Addressing Class Imbalance in Classification: A Comparative Study of Synthetic Image Generation and Resampling Techniques

Introduction

The main question we're tackling in our project is to examine how effectively we can apply an ocular lesion/ocular disease dataset to a solution proposed in the LesionAid: Vision Transformers-based Skin Lesion Generation and Classification by Krishna et al. Our data consists of images of ocular diseases labeled with one of eight classes. Similar to the original paper, we aim to generate synthetic and augmented images to address class imbalance. We aim to investigate the effectiveness of the paper's proposed method of using synthetic images to solve the issue of class imbalance, as opposed to the more basic, and less costly, method of resampling, in which samples from minority classes are repeated to fill the gaps. We follow a similar process to a paper but with different approaches at each step. Specifically, we use a diffusion model for image generation instead of a ViTGAN, and for image classification, we use a pretrained ResNet on which we fine-tune our ocular disease data.

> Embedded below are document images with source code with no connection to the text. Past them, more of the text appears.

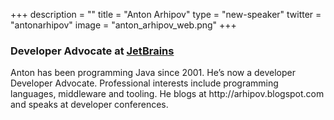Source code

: +++
description = ""
title = "Anton Arhipov"
type = "new-speaker"
twitter = "antonarhipov"
image = "anton_arhipov_web.png"
+++
<h3>Developer Advocate at <a href="https://www.jetbrains.com/" target ="_blank">JetBrains</a></h3>

<p>Anton has been programming Java since 2001. He’s now a developer Developer Advocate. Professional interests include programming languages, middleware and tooling. He blogs at http://arhipov.blogspot.com and speaks at developer conferences.</p>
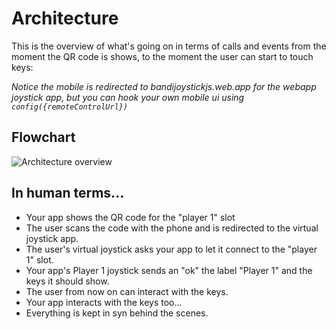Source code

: # Architecture
This is the overview of what's going on in terms of calls and events from the moment the QR code is shows, to the moment the user can start to touch keys:

*Notice the mobile is redirected to bandijoystickjs.web.app for the webapp joystick app, but you can hook your own mobile ui using `config({remoteControlUrl})`*

## Flowchart
![Architecture overview](/architecture.drawio.svg)

## In human terms...
* Your app shows the QR code for the "player 1" slot
* The user scans the code with the phone and is redirected to the virtual joystick app.
* The user's virtual joystick asks your app to let it connect to the "player 1" slot.
* Your app's Player 1 joystick sends an "ok" the label "Player 1" and the keys it should show.
* The user from now on can interact with the keys.
* Your app interacts with the keys too...
* Everything is kept in syn behind the scenes.

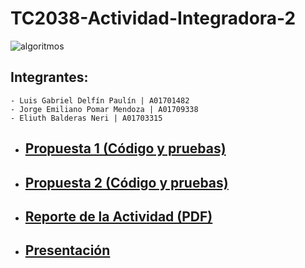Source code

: # TC2038-Actividad-Integradora-2

![algoritmos](https://neurona-ba.com/wp-content/uploads/2021/02/Articulo-Garofalo-interna.jpg)

## Integrantes:
    - Luis Gabriel Delfín Paulín | A01701482
    - Jorge Emiliano Pomar Mendoza | A01709338
    - Eliuth Balderas Neri | A01703315 

* ## [Propuesta 1 (Código y pruebas)](/SP2/propuesta1)
* ## [Propuesta 2 (Código y pruebas)](/SP2/propuesta2)
* ## [Reporte de la Actividad (PDF)](/SP2/ReporteIntegradora2.pdf)
* ## [Presentación](/SP2/PresentacionIntegradora2.pdf)

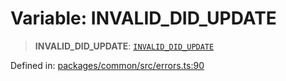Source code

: # Variable: INVALID\_DID\_UPDATE

> **INVALID\_DID\_UPDATE**: [`INVALID_DID_UPDATE`](../enumerations/MethodErrorCode.md#invalid_did_update)

Defined in: [packages/common/src/errors.ts:90](https://github.com/dcdpr/did-btcr2-js/blob/c82bc5c69016e1146a0c52c6e6b21621f5abd6d4/packages/common/src/errors.ts#L90)
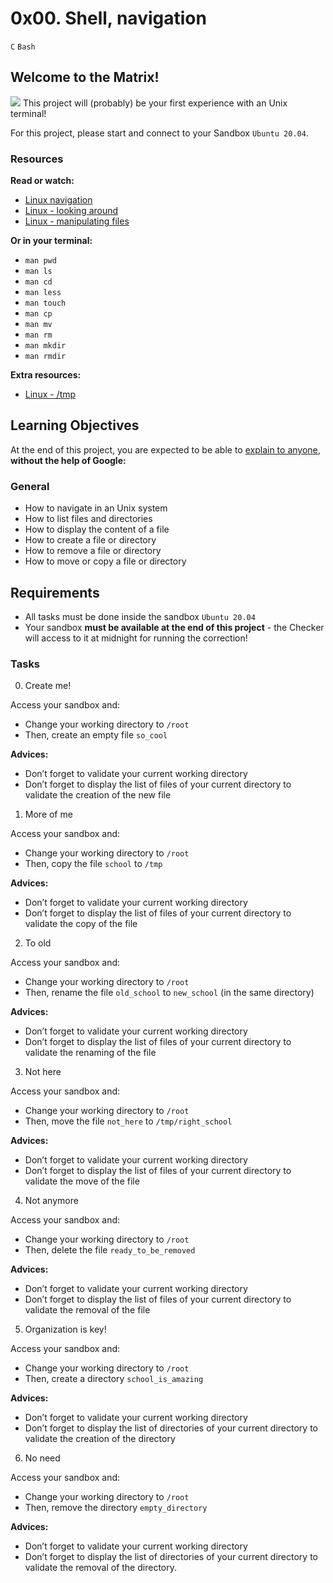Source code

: # 0x00. Shell, navigation

`C`  `Bash`

## Welcome to the Matrix!
![](https://s3.amazonaws.com/alx-intranet.hbtn.io/uploads/medias/2021/2/cdc24ca146228a91564ccd17686cf1d13764896e.gif?X-Amz-Algorithm=AWS4-HMAC-SHA256&X-Amz-Credential=AKIARDDGGGOUSBVO6H7D%2F20230211%2Fus-east-1%2Fs3%2Faws4_request&X-Amz-Date=20230211T092917Z&X-Amz-Expires=86400&X-Amz-SignedHeaders=host&X-Amz-Signature=2e6610fe5121519f3f4e0b0f4257b99b4b83c4f9eb87732b2cfd14d145df27db )
This project will (probably) be your first experience with an Unix terminal!

For this project, please start and connect to your Sandbox `Ubuntu 20.04`.

### Resources

**Read or watch:**
* [Linux navigation](https://linuxcommand.org/lc3_lts0020.php)
* [Linux - looking around](https://linuxcommand.org/lc3_lts0030.php)
* [Linux - manipulating files](https://linuxcommand.org/lc3_lts0050.php)

**Or in your terminal:**
* `man pwd`
* `man ls`
* `man cd`
* `man less`
* `man touch`
* `man cp`
* `man mv`
* `man rm`
* `man mkdir`
* `man rmdir`

**Extra resources:**
* [Linux - /tmp](https://tldp.org/LDP/Linux-Filesystem-Hierarchy/html/tmp.html)

## Learning Objectives
At the end of this project, you are expected to be able to [explain to anyone](https://fs.blog/feynman-technique/), **without the help of Google:**

### General
* How to navigate in an Unix system
* How to list files and directories
* How to display the content of a file
* How to create a file or directory
* How to remove a file or directory
* How to move or copy a file or directory

## Requirements
* All tasks must be done inside the sandbox `Ubuntu 20.04`
* Your sandbox **must be available at the end of this project** - the Checker will access to it at midnight for running the correction!

### Tasks

0. Create me!

Access your sandbox and:
* Change your working directory to `/root`
* Then, create an empty file `so_cool`

**Advices:**
* Don’t forget to validate your current working directory
* Don’t forget to display the list of files of your current directory to validate the creation of the new file

1. More of me

Access your sandbox and:
* Change your working directory to `/root`
* Then, copy the file `school` to `/tmp`

**Advices:**
* Don’t forget to validate your current working directory
* Don’t forget to display the list of files of your current directory to validate the copy of the file

2. To old

Access your sandbox and:
* Change your working directory to `/root`
* Then, rename the file `old_school` to `new_school` (in the same directory)

**Advices:**
* Don’t forget to validate your current working directory
* Don’t forget to display the list of files of your current directory to validate the renaming of the file

3. Not here

Access your sandbox and:
* Change your working directory to `/root`
* Then, move the file `not_here` to `/tmp/right_school`

**Advices:**
* Don’t forget to validate your current working directory
* Don’t forget to display the list of files of your current directory to validate the move of the file

4. Not anymore

Access your sandbox and:
* Change your working directory to `/root`
* Then, delete the file `ready_to_be_removed`

**Advices:**
* Don’t forget to validate your current working directory
* Don’t forget to display the list of files of your current directory to validate the removal of the file

5. Organization is key!

Access your sandbox and:
* Change your working directory to `/root`
* Then, create a directory `school_is_amazing`

**Advices:**
* Don’t forget to validate your current working directory
* Don’t forget to display the list of directories of your current directory to validate the creation of the directory

6. No need

Access your sandbox and:
* Change your working directory to `/root`
* Then, remove the directory `empty_directory`

**Advices:**
* Don’t forget to validate your current working directory
* Don’t forget to display the list of directories of your current directory to validate the removal of the directory.
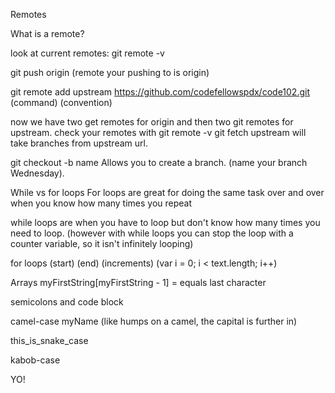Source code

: Remotes

What is a remote?

look at current remotes: git remote -v

git push origin (remote your pushing to is origin)

git remote add upstream https://github.com/codefellowspdx/code102.git
(command)     (convention)

now we have two get remotes for origin and then two git remotes for upstream.
check your remotes with git remote -v
git fetch upstream will take branches from upstream url.

git checkout -b name Allows you to create a branch. (name your branch Wednesday).

While vs for loops
For loops are great for doing the same task over and over when you know how many times you repeat

while loops are when you have to loop but don't know how many times you need to loop.
 (however with while loops you can stop the loop with a counter variable, so it isn't infinitely looping)


for loops
   (start)     (end)      (increments)
(var i = 0; i < text.length; i++)

Arrays
myFirstString[myFirstString - 1] =  equals last character

semicolons and code block

camel-case
myName (like humps on a camel, the capital is further in)

this_is_snake_case

kabob-case



YO!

The project code is available here: rachaeltc/class_imbalance_4440

Paper Review

This paper discusses the importance of early detection of skin lesions in the dermatology field, and proposes the LesionAid, a system containing a deep learning architecture that can be used for early detection of skin lesions through image classification. It starts off discussing the anticipated challenges with implementing this system, and identifies that the main issue is the existence of class imbalance within their skin lesion dataset. This issue could potentially lead to overfitting and difficulty with creating a generalizable model. To handle this issue, the first component of their system is a Vision Transformer-based Generative Adversarial Network (ViTGAN), trained on the original images to generate synthetic images to aid in better balancing out the minority classes. The combined set of original and synthetic images are then transformed with the same augmentations, before being passed into the Vision Transformer (ViT) component of their system, to be used as training data. The next component in the system proposed is the Gradient-weighted Class Activation Mapping (GradCAM), implemented to better explain the performance of their ViTGAN, and also identify potential errors or biases. The last component of this system is a front-end web application, which can be used as a diagnostic tool.

Flowchart
Figure 1. Structure of LesionAid, proposed by Krishna et al. (2023)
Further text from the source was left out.